▶ WHAT YOU WILL DO:
Retype each entry exactly as written, and keep the pictures out of the copy.

--- RECORDS SUPPLIED Enclosed Below ---

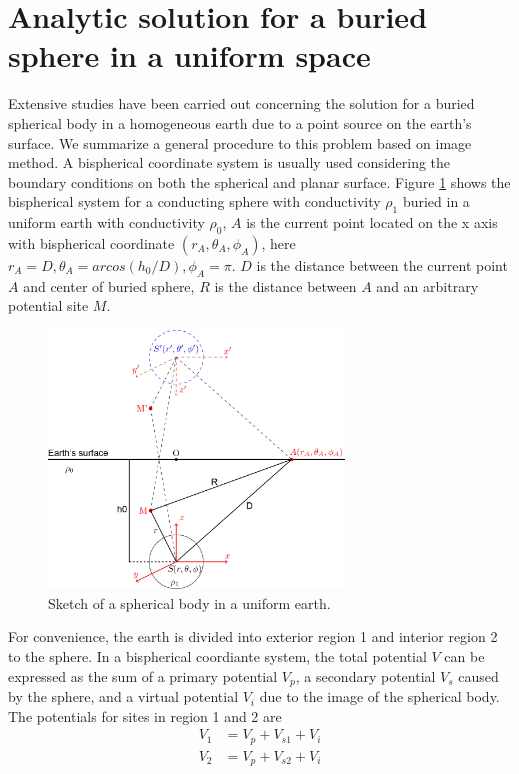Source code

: \documentclass[11pt,letterpaper,leqno]{amsart}
\numberwithin{equation}{section}
\begin{document}
 \vspace{0.4cm}



\section{Analytic solution for a buried sphere in a uniform space} 
Extensive studies have been carried out concerning the solution for a buried spherical body in a homogeneous earth due to a point source on the earth's surface. We summarize a general procedure to this problem based on image method. A bispherical coordinate system  is usually used considering the boundary conditions on both the spherical and planar surface. 
Figure \ref{fig:sketch} shows the bispherical system for a conducting sphere with conductivity $\rho_1$ buried in a uniform earth with conductivity $\rho_0$, $A$ is the current point located on the x axis with bispherical coordinate $(r_A,\theta_A,\phi_A)$, here $r_A=D, \theta_A=arcos(h_0/D), \phi_A=\pi$. $D$ is the distance between the current point $A$ and center of buried sphere, $R$ is the distance between $A$ and an arbitrary potential site $M$. 
\begin{figure}[h!]
\centering
\includegraphics[width=0.7\textwidth]{sketch.jpg}
\caption{Sketch of a spherical body in a uniform earth.}
\label{fig:sketch}
\end{figure}
For convenience, the earth is divided into exterior region 1 and interior region 2 to the sphere.  In a bispherical coordiante system, the total potential $V$ can be expressed as the sum of a primary potential $V_p$, a secondary potential $V_s$ caused by the sphere, and a virtual potential $V_i$ due to the image of the spherical body. The potentials for sites in region 1 and 2 are
\begin{align}
V_1 &= V_p + V_{s1} + V_i \\
V_2 &= V_p + V_{s2} + V_i
\end{align}
\end{document}
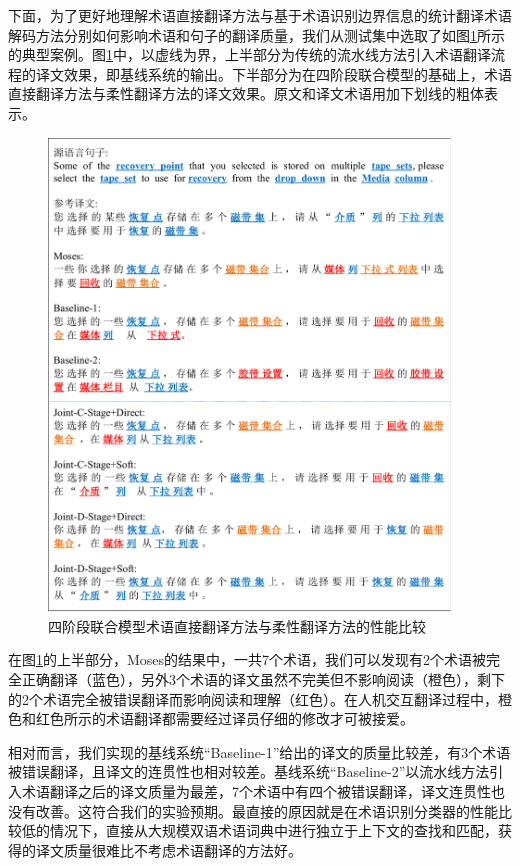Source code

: 下面，为了更好地理解术语直接翻译方法与基于术语识别边界信息的统计翻译术语解码方法分别如何影响术语和句子的翻译质量，我们从测试集中选取了如图\ref{Fig_term_joint_example}所示的典型案例。图\ref{Fig_term_joint_example}中，以虚线为界，上半部分为传统的流水线方法引入术语翻译流程的译文效果，即基线系统的输出。下半部分为在四阶段联合模型的基础上，术语直接翻译方法与柔性翻译方法的译文效果。原文和译文术语用加下划线的粗体表示。

\begin{figure}[!tb]
	\centering
	\includegraphics[width=0.95\textwidth]{Figure/Figure_4_7.pdf}
	\caption{四阶段联合模型术语直接翻译方法与柔性翻译方法的性能比较}
	\label{Fig_term_joint_example}
\end{figure}

在图\ref{Fig_term_joint_example}的上半部分，Moses的结果中，一共7个术语，我们可以发现有2个术语被完全正确翻译（蓝色），另外3个术语的译文虽然不完美但不影响阅读（橙色），剩下的2个术语完全被错误翻译而影响阅读和理解（红色）。在人机交互翻译过程中，橙色和红色所示的术语翻译都需要经过译员仔细的修改才可被接爱。

相对而言，我们实现的基线系统“Baseline-1”给出的译文的质量比较差，有3个术语被错误翻译，且译文的连贯性也相对较差。基线系统“Baseline-2”以流水线方法引入术语翻译之后的译文质量为最差，7个术语中有四个被错误翻译，译文连贯性也没有改善。这符合我们的实验预期。最直接的原因就是在术语识别分类器的性能比较低的情况下，直接从大规模双语术语词典中进行独立于上下文的查找和匹配，获得的译文质量很难比不考虑术语翻译的方法好。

--- End of Enclosed RECORDS SUPPLIED ---

▶ ANSWER SPACE:
Source code

: \documentclass[11pt,letterpaper,leqno]{amsart}
\numberwithin{equation}{section}
\begin{document}
 \vspace{0.4cm}



\section{Analytic solution for a buried sphere in a uniform space} 
Extensive studies have been carried out concerning the solution for a buried spherical body in a homogeneous earth due to a point source on the earth's surface. We summarize a general procedure to this problem based on image method. A bispherical coordinate system  is usually used considering the boundary conditions on both the spherical and planar surface. 
Figure \ref{fig:sketch} shows the bispherical system for a conducting sphere with conductivity $\rho_1$ buried in a uniform earth with conductivity $\rho_0$, $A$ is the current point located on the x axis with bispherical coordinate $(r_A,\theta_A,\phi_A)$, here $r_A=D, \theta_A=arcos(h_0/D), \phi_A=\pi$. $D$ is the distance between the current point $A$ and center of buried sphere, $R$ is the distance between $A$ and an arbitrary potential site $M$. 
\begin{figure}[h!]
\centering
\includegraphics[width=0.7\textwidth]{sketch.jpg}
\caption{Sketch of a spherical body in a uniform earth.}
\label{fig:sketch}
\end{figure}
For convenience, the earth is divided into exterior region 1 and interior region 2 to the sphere.  In a bispherical coordiante system, the total potential $V$ can be expressed as the sum of a primary potential $V_p$, a secondary potential $V_s$ caused by the sphere, and a virtual potential $V_i$ due to the image of the spherical body. The potentials for sites in region 1 and 2 are
\begin{align}
V_1 &= V_p + V_{s1} + V_i \\
V_2 &= V_p + V_{s2} + V_i
\end{align}
\end{document}
Source code

: 下面，为了更好地理解术语直接翻译方法与基于术语识别边界信息的统计翻译术语解码方法分别如何影响术语和句子的翻译质量，我们从测试集中选取了如图\ref{Fig_term_joint_example}所示的典型案例。图\ref{Fig_term_joint_example}中，以虚线为界，上半部分为传统的流水线方法引入术语翻译流程的译文效果，即基线系统的输出。下半部分为在四阶段联合模型的基础上，术语直接翻译方法与柔性翻译方法的译文效果。原文和译文术语用加下划线的粗体表示。

\begin{figure}[!tb]
	\centering
	\includegraphics[width=0.95\textwidth]{Figure/Figure_4_7.pdf}
	\caption{四阶段联合模型术语直接翻译方法与柔性翻译方法的性能比较}
	\label{Fig_term_joint_example}
\end{figure}

在图\ref{Fig_term_joint_example}的上半部分，Moses的结果中，一共7个术语，我们可以发现有2个术语被完全正确翻译（蓝色），另外3个术语的译文虽然不完美但不影响阅读（橙色），剩下的2个术语完全被错误翻译而影响阅读和理解（红色）。在人机交互翻译过程中，橙色和红色所示的术语翻译都需要经过译员仔细的修改才可被接爱。

相对而言，我们实现的基线系统“Baseline-1”给出的译文的质量比较差，有3个术语被错误翻译，且译文的连贯性也相对较差。基线系统“Baseline-2”以流水线方法引入术语翻译之后的译文质量为最差，7个术语中有四个被错误翻译，译文连贯性也没有改善。这符合我们的实验预期。最直接的原因就是在术语识别分类器的性能比较低的情况下，直接从大规模双语术语词典中进行独立于上下文的查找和匹配，获得的译文质量很难比不考虑术语翻译的方法好。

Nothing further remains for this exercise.